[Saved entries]
=== Section Start ===

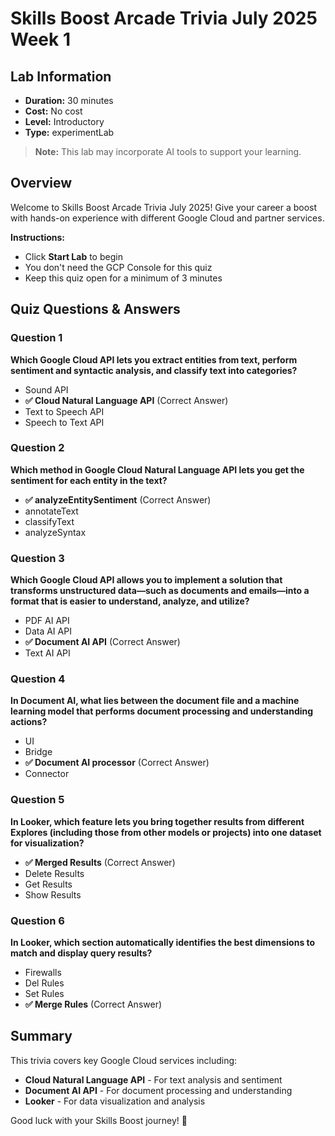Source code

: # Skills Boost Arcade Trivia July 2025 Week 1

## Lab Information
- **Duration:** 30 minutes
- **Cost:** No cost
- **Level:** Introductory
- **Type:** experimentLab

> **Note:** This lab may incorporate AI tools to support your learning.

## Overview
Welcome to Skills Boost Arcade Trivia July 2025! Give your career a boost with hands-on experience with different Google Cloud and partner services.

**Instructions:**
- Click **Start Lab** to begin
- You don't need the GCP Console for this quiz
- Keep this quiz open for a minimum of 3 minutes

## Quiz Questions & Answers

### Question 1
**Which Google Cloud API lets you extract entities from text, perform sentiment and syntactic analysis, and classify text into categories?**

- Sound API
- **✅ Cloud Natural Language API** (Correct Answer)
- Text to Speech API
- Speech to Text API

### Question 2
**Which method in Google Cloud Natural Language API lets you get the sentiment for each entity in the text?**

- **✅ analyzeEntitySentiment** (Correct Answer)
- annotateText
- classifyText
- analyzeSyntax

### Question 3
**Which Google Cloud API allows you to implement a solution that transforms unstructured data—such as documents and emails—into a format that is easier to understand, analyze, and utilize?**

- PDF AI API
- Data AI API
- **✅ Document AI API** (Correct Answer)
- Text AI API

### Question 4
**In Document AI, what lies between the document file and a machine learning model that performs document processing and understanding actions?**

- UI
- Bridge
- **✅ Document AI processor** (Correct Answer)
- Connector

### Question 5
**In Looker, which feature lets you bring together results from different Explores (including those from other models or projects) into one dataset for visualization?**

- **✅ Merged Results** (Correct Answer)
- Delete Results
- Get Results
- Show Results

### Question 6
**In Looker, which section automatically identifies the best dimensions to match and display query results?**

- Firewalls
- Del Rules
- Set Rules
- **✅ Merge Rules** (Correct Answer)

## Summary
This trivia covers key Google Cloud services including:
- **Cloud Natural Language API** - For text analysis and sentiment
- **Document AI API** - For document processing and understanding
- **Looker** - For data visualization and analysis

Good luck with your Skills Boost journey! 🚀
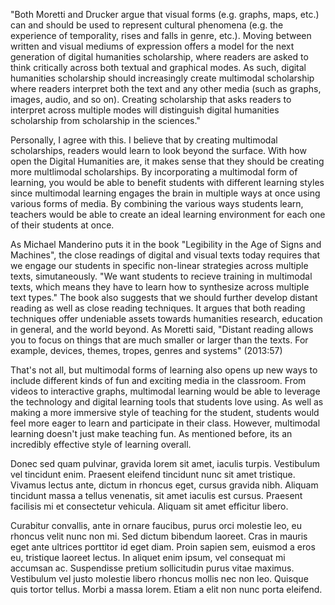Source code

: "Both Moretti and Drucker argue that visual forms (e.g. graphs, maps, etc.) can and should be used to represent cultural phenomena (e.g. the experience of temporality, rises and falls in genre, etc.). Moving between written and visual mediums of expression offers a model for the next generation of digital humanities scholarship, where readers are asked to think critically across both textual and graphical modes. As such, digital humanities scholarship should increasingly create multimodal scholarship where readers interpret both the text and any other media (such as graphs, images, audio, and so on). Creating scholarship that asks readers to interpret across multiple modes will distinguish digital humanities scholarship from scholarship in the sciences."

Personally, I agree with this. I believe that by creating multimodal scholarships, readers would learn to look beyond the surface. With how open the Digital Humanities are, it makes sense that they should be creating more multlimodal scholarships. By incorporating a multimodal form of learning, you would be able to benefit students with different learning styles since multimodal learning engages the brain in multiple ways at once using various forms of media. By combining the various ways students learn, teachers would be able to create an ideal learning environment for each one of their students at once.  

As Michael Manderino puts it in the book "Legibility in the Age of Signs and Machines", the close readings of digital and visual texts today requires that we engage our students in specific non-linear strategies across multiple texts, simutaneously. "We want students to recieve training in multimodal texts, which means they have to learn how to synthesize across multiple text types." The book also suggests that we should further develop distant reading as well as close reading techniques. It argues that both reading techniques offer undeniable assets towards humanities research, education in general, and the world beyond. As Moretti said, "Distant reading allows you to focus on things that are much smaller or larger than the texts. For example, devices, themes, tropes, genres and systems" (2013:57)

That's not all, but multimodal forms of learning also opens up new ways to include different kinds of fun and exciting media in the classroom. From videos to interactive graphs, multimodal learning would be able to leverage the technology and digital learning tools that students love using. As well as making a more immersive style of teaching for the student, students would feel more eager to learn and participate in their class. However, multimodal learning doesn't just make teaching fun. As mentioned before, its an incredibly effective style of learning overall.  


<!--	Exported from Voyant Tools (voyant-tools.org).
The iframe src attribute below uses a relative protocol to better function with both
http and https sites, but if you're embedding this into a local web page (file protocol)
you should add an explicit protocol (https if you're using voyant-tools.org, otherwise
it depends on this server.
Feel free to change the height and width values or other styling below: -->

<!-- <iframe style='width: 477px; height: 397px;' src='https://voyant-tools.org/tool/Trends/?query=culture&query=cultural&corpus=40da2583daca4c2db1ab49b9ae4d94aa'></iframe> -->


<!-- <iframe style= "width: 100%; height: 1000px;" src="index.html"></iframe> -->

Donec sed quam pulvinar, gravida lorem sit amet, iaculis turpis. Vestibulum vel tincidunt enim. Praesent eleifend tincidunt nunc sit amet tristique. Vivamus lectus ante, dictum in rhoncus eget, cursus gravida nibh. Aliquam tincidunt massa a tellus venenatis, sit amet iaculis est cursus. Praesent facilisis mi et consectetur vehicula. Aliquam sit amet efficitur libero. 

Curabitur convallis, ante in ornare faucibus, purus orci molestie leo, eu rhoncus velit nunc non mi. Sed dictum bibendum laoreet. Cras in mauris eget ante ultrices porttitor id eget diam. Proin sapien sem, euismod a eros eu, tristique laoreet lectus. In aliquet enim ipsum, vel consequat mi accumsan ac. Suspendisse pretium sollicitudin purus vitae maximus. Vestibulum vel justo molestie libero rhoncus mollis nec non leo. Quisque quis tortor tellus. Morbi a massa lorem. Etiam a elit non nunc porta eleifend.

=== Section End ===

**Assignment:**
Collect each line above holding the string "below".

**Finished task:**
The iframe src attribute below uses a relative protocol to better function with both
Feel free to change the height and width values or other styling below: -->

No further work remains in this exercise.